**EXERCISE PROMPT**
Pick every line out of the entries below that has the string "subsection", and copy it.

Saved data entries

○ ○ ○

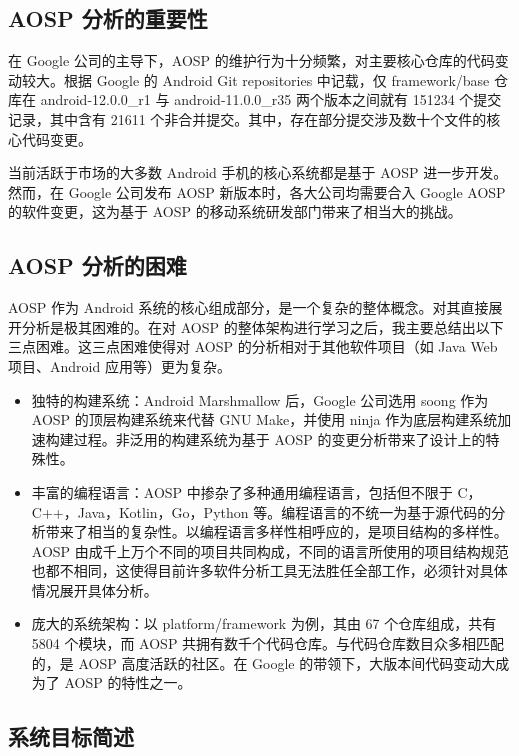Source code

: \subsection{AOSP 分析的重要性}

在 Google 公司的主导下，AOSP 的维护行为十分频繁，对主要核心仓库的代码变动较大。根据 Google 的 Android Git repositories 中记载，仅 framework/base 仓库在 android-12.0.0\_r1 与 android-11.0.0\_r35 两个版本之间就有 151234 个提交记录，其中含有 21611 个非合并提交。其中，存在部分提交涉及数十个文件的核心代码变更。

当前活跃于市场的大多数 Android 手机的核心系统都是基于 AOSP 进一步开发。然而，在 Google 公司发布 AOSP 新版本时，各大公司均需要合入 Google AOSP 的软件变更，这为基于 AOSP 的移动系统研发部门带来了相当大的挑战。

\subsection{AOSP 分析的困难}

AOSP 作为 Android 系统的核心组成部分，是一个复杂的整体概念。对其直接展开分析是极其困难的。在对 AOSP 的整体架构进行学习之后，我主要总结出以下三点困难。这三点困难使得对 AOSP 的分析相对于其他软件项目（如 Java Web 项目、Android 应用等）更为复杂。

\begin{itemize}
    \item 独特的构建系统：Android Marshmallow 后，Google 公司选用 soong 作为 AOSP 的顶层构建系统来代替 GNU Make，并使用 ninja 作为底层构建系统加速构建过程。非泛用的构建系统为基于 AOSP 的变更分析带来了设计上的特殊性。
    \item 丰富的编程语言：AOSP 中掺杂了多种通用编程语言，包括但不限于 C，C++，Java，Kotlin，Go，Python 等。编程语言的不统一为基于源代码的分析带来了相当的复杂性。以编程语言多样性相呼应的，是项目结构的多样性。AOSP 由成千上万个不同的项目共同构成，不同的语言所使用的项目结构规范也都不相同，这使得目前许多软件分析工具无法胜任全部工作，必须针对具体情况展开具体分析。
    \item 庞大的系统架构：以 platform/framework 为例，其由 67 个仓库组成，共有 5804 个模块，而 AOSP 共拥有数千个代码仓库。与代码仓库数目众多相匹配的，是 AOSP 高度活跃的社区。在 Google 的带领下，大版本间代码变动大成为了 AOSP 的特性之一。
\end{itemize}

\subsection{系统目标简述}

○ ○ ○

**ANSWER SPACE**
: \subsection{AOSP 分析的重要性}
\subsection{AOSP 分析的困难}
\subsection{系统目标简述}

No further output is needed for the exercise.